Monday, July 4, 2011
Cruising is never boring
TRAVEL ... with David Bray
So what do you do on a cruise? The quick answer is as much or as little as you like. My even shorter one is that I was never bored. A month at sea and there was always something interesting to do. Not a lot of sitting around the pool in deck chairs. None of it at all actually. Nor a great deal of strolling the promenade deck.
But this isn’t an ordinary cruise. We sail from sunny Sydney to windy and cold Wellington, up into the tropics and further north to Osaka and darn cold Peking, Shanghai and cold damp Hong Kong. Not much sun to bake in and occasional ice on the deck. So, okay, what do we do?
Here’s one day: 6am gym; 7am. fetch coffee from Sir Samuel’s to cabin (stateroom, they call it); 8am. Breakfast; 10am Destination lecture on Beijing, its history and culture; 11.15 Lecture on Europe, Japan and China – Can the world adjust to two Asian super powers? 12.20 to 2pm lunch; 3-5pm Mrs. B has watercolour class. 3.30 Lecture on seafaring lore and legend. All speakers and well qualified and entertaining. 6pm dinner, with our regular four and the table is so entertaining that we are always pretty well last to totter away to make way for the second sitting.
That pretty well sees us out but there is on this night a variety show in the Royal Court theatre. The planetarium is running Passport to the Universe, which we have already experienced. Three good shows on offer during the voyage. The Internet centre of three rooms and the casino are always open. We go to computer classes, notably an introduction to Paintbook, and even to a couple of bridge classes.
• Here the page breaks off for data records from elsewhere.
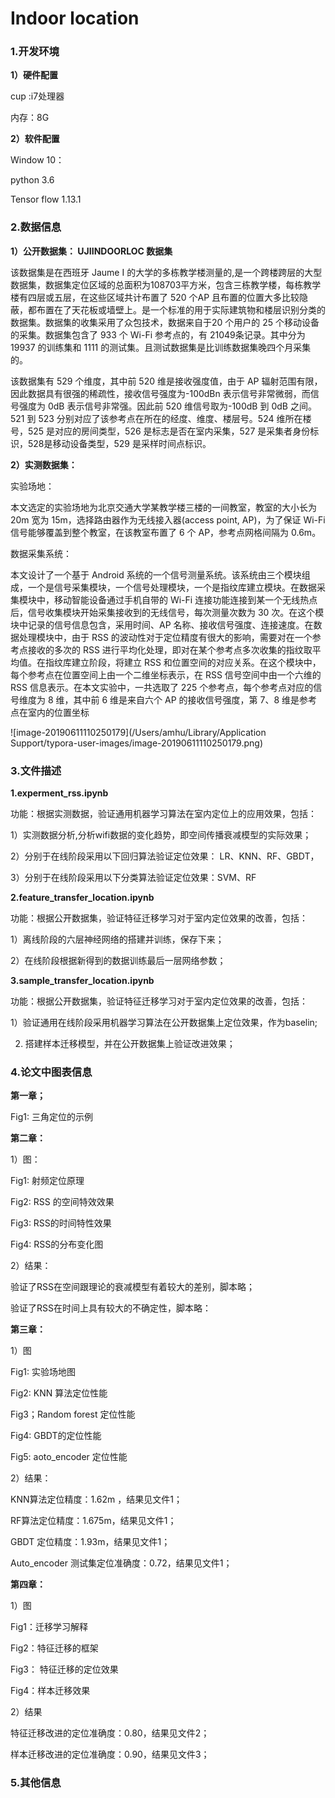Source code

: # Indoor location 

### 1.开发环境

**1）硬件配置**

cup :i7处理器

内存：8G

**2）软件配置**

Window 10：

python 3.6 

Tensor flow 1.13.1

### 2.数据信息

**1）公开数据集： UJIINDOORLOC 数据集**

该数据集是在西班牙 Jaume I 的大学的多栋教学楼测量的,是一个跨楼跨层的大型数据集，数据集定位区域的总面积为108703平方米，包含三栋教学楼，每栋教学楼有四层或五层，在这些区域共计布置了 520 个AP 且布置的位置大多比较隐蔽，都布置在了天花板或墙壁上。是一个标准的用于实际建筑物和楼层识别分类的数据集。数据集的收集采用了众包技术，数据来自于20 个用户的 25 个移动设备的采集。数据集包含了 933 个 Wi-Fi 参考点的，有 21049条记录。其中分为 19937 的训练集和 1111 的测试集。且测试数据集是比训练数据集晚四个月采集的。

该数据集有 529 个维度，其中前 520 维是接收强度值，由于 AP 辐射范围有限，因此数据具有很强的稀疏性，接收信号强度为-100dBn 表示信号非常微弱，而信号强度为 0dB 表示信号非常强。因此前 520 维信号取为-100dB 到 0dB 之间。521 到 523 分别对应了该参考点在所在的经度、维度、楼层号。524 维所在楼号，525 是对应的房间类型，526 是标志是否在室内采集，527 是采集者身份标识，528是移动设备类型，529 是采样时间点标识。

**2）实测数据集：**

实验场地：

本文选定的实验场地为北京交通大学某教学楼三楼的一间教室，教室的大小长为 20m 宽为 15m，选择路由器作为无线接入器(access point, AP)，为了保证 Wi-Fi 信号能够覆盖到整个教室，在该教室布置了 6 个 AP，参考点网格间隔为 0.6m。

数据采集系统：

本文设计了一个基于 Android 系统的一个信号测量系统。该系统由三个模块组成，一个是信号采集模块，一个信号处理模块，一个是指纹库建立模块。在数据采集模块中，移动智能设备通过手机自带的 Wi-Fi 连接功能连接到某一个无线热点后，信号收集模块开始采集接收到的无线信号，每次测量次数为 30 次。在这个模块中记录的信号信息包含，采用时间、AP 名称、接收信号强度、连接速度。在数据处理模块中，由于 RSS 的波动性对于定位精度有很大的影响，需要对在一个参考点接收的多次的 RSS 进行平均化处理，即对在某个参考点多次收集的指纹取平均值。在指纹库建立阶段，将建立 RSS 和位置空间的对应关系。在这个模块中，每个参考点在位置空间上由一个二维坐标表示，在 RSS 信号空间中由一个六维的RSS 信息表示。在本文实验中，一共选取了 225 个参考点，每个参考点对应的信号维度为 8 维，其中前 6 维是来自六个 AP 的接收信号强度，第 7、8 维是参考点在室内的位置坐标

![image-20190611110250179](/Users/amhu/Library/Application Support/typora-user-images/image-20190611110250179.png)

### 3.文件描述

**1.experment_rss.ipynb**

功能：根据实测数据，验证通用机器学习算法在室内定位上的应用效果，包括：

1）实测数据分析,分析wifi数据的变化趋势，即空间传播衰减模型的实际效果；

2）分别于在线阶段采用以下回归算法验证定位效果： LR、KNN、RF、GBDT，

3）分别于在线阶段采用以下分类算法验证定位效果：SVM、RF

**2.feature_transfer_location.ipynb**

功能：根据公开数据集，验证特征迁移学习对于室内定位效果的改善，包括：

1）离线阶段的六层神经网络的搭建并训练，保存下来；

2）在线阶段根据新得到的数据训练最后一层网络参数；

**3.sample_transfer_location.ipynb**

功能：根据公开数据集，验证特征迁移学习对于室内定位效果的改善，包括：

1）验证通用在线阶段采用机器学习算法在公开数据集上定位效果，作为baselin;

2)   搭建样本迁移模型，并在公开数据集上验证改进效果；

### 4.论文中图表信息

**第一章；**

Fig1: 三角定位的示例

**第二章：**

1）图：

Fig1: 射频定位原理

Fig2: RSS 的空间特效效果

Fig3: RSS的时间特性效果

Fig4: RSS的分布变化图

2）结果：

验证了RSS在空间跟理论的衰减模型有着较大的差别，脚本略；

验证了RSS在时间上具有较大的不确定性，脚本略：

**第三章：**

1）图

Fig1:  实验场地图

Fig2:  KNN 算法定位性能

Fig3；Random forest 定位性能

Fig4:   GBDT的定位性能

Fig5:   aoto_encoder 定位性能

2）结果：

KNN算法定位精度：1.62m ，结果见文件1；

RF算法定位精度：1.675m，结果见文件1；

GBDT 定位精度：1.93m，结果见文件1；

Auto_encoder 测试集定位准确度：0.72，结果见文件1；

**第四章：**

1）图

Fig1：迁移学习解释

Fig2：特征迁移的框架

Fig3： 特征迁移的定位效果

Fig4：样本迁移效果

2）结果

特征迁移改进的定位准确度：0.80，结果见文件2；

样本迁移改进的定位准确度：0.90，结果见文件3；

### 5.其他信息
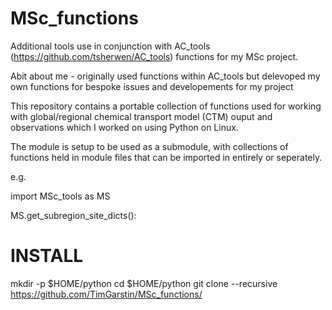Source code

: # MSc_functions
Additional tools use in conjunction with AC_tools (https://github.com/tsherwen/AC_tools) functions for my MSc project. 

Abit about me - originally used functions within AC_tools but delevoped my own functions for bespoke issues and developements for my project 

This repository contains a portable collection of functions used for working with global/regional chemical transport model (CTM) ouput and observations which I worked on using Python on Linux.

The module is setup to be used as a submodule, with collections of functions held in module files that can be imported in entirely or seperately.

e.g.

import MSc_tools as MS

MS.get_subregion_site_dicts():

# INSTALL

mkdir -p $HOME/python
cd $HOME/python
git clone --recursive https://github.com/TimGarstin/MSc_functions/

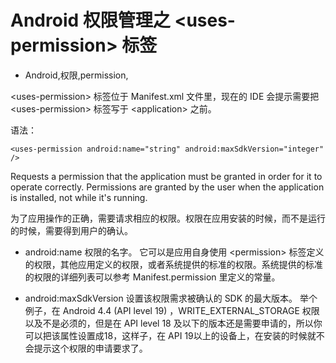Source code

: # Android 权限管理之 <uses-permission\> 标签
- Android,权限,permission,


<uses-permission\> 标签位于 Manifest.xml 文件里，现在的 IDE 会提示需要把 <uses-permission\> 标签写于 <application\> 之前。


语法：

    <uses-permission android:name="string" android:maxSdkVersion="integer" />

Requests a permission that the application must be granted in order for it to operate correctly. Permissions are granted by the user when the application is installed, not while it's running. 

为了应用操作的正确，需要请求相应的权限。权限在应用安装的时候，而不是运行的时候，需要得到用户的确认。

 - android:name  权限的名字。
    它可以是应用自身使用 <permission\> 标签定义的权限，其他应用定义的权限，或者系统提供的标准的权限。系统提供的标准的权限的详细列表可以参考 Manifest.permission 里定义的常量。 

 - android:maxSdkVersion 设置该权限需求被确认的 SDK 的最大版本。
    举个例子，在 Android 4.4 (API level 19) ，WRITE_EXTERNAL_STORAGE 权限以及不是必须的，但是在 API level 18 及以下的版本还是需要申请的，所以你可以把该属性设置成18，这样子，在 API 19以上的设备上，在安装的时候就不会提示这个权限的申请要求了。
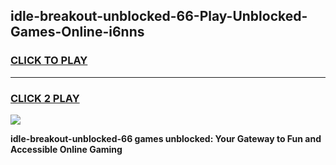 
## idle-breakout-unblocked-66-Play-Unblocked-Games-Online-i6nns
<h3>
<a href="https://premium76.site?title=idle-breakout-unblocked-66&ref=25A">CLICK TO PLAY</a></h3>
<hr>

<h3>
<a href="https://premium76.site?title=idle-breakout-unblocked-66&ref=25A">CLICK 2 PLAY</a>
  
</h3>

<a href="https://premium76.site?title=idle-breakout-unblocked-66&ref=25A"><img src="https://clearcache.store/games.png"></a>


**idle-breakout-unblocked-66 games unblocked: Your Gateway to Fun and Accessible Online Gaming**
Apple rules on this ship. We’re Microsoft. I spend some frustrating hours trying to get messages out, though plenty come in to the iPad.
There’s a good, welcoming, well-run library of 8500 books. The cabin TV shows many channels including repeats of those lectures and a raft of international news services. We see the Fukushima tsunami live as it happens, at sea, not all that far away. The cinema is a grave disappointment, abysmal selection of films.
We enjoy another look at Amadeus, but had hoped for offerings involving ports of call. Our travel group is regularly offered bingo or trivial pursuit and for all I know go along and enjoyed these harmless pastimes. They may also meet for drinkies each evening at 5. We must be a bit anti-social, because we rather enjoy the sundowner on our own balcony.
Out in the open air there are pools various sporting set-ups, even a golf net with a basic club and balls provided. It says something about the range of activities that your reporter, a life-long golfer, didn’t pick up a club. There are shops and every so often a market-style line-up of tables is set up in a main area flogging watches, jewelry, that sort of stuff. Extraordinarily popular it looks, too.
Then, of course, there are the shore excursions. You know what, we are always, without exception, glad to be back aboard the great and grand Queen Mary 2.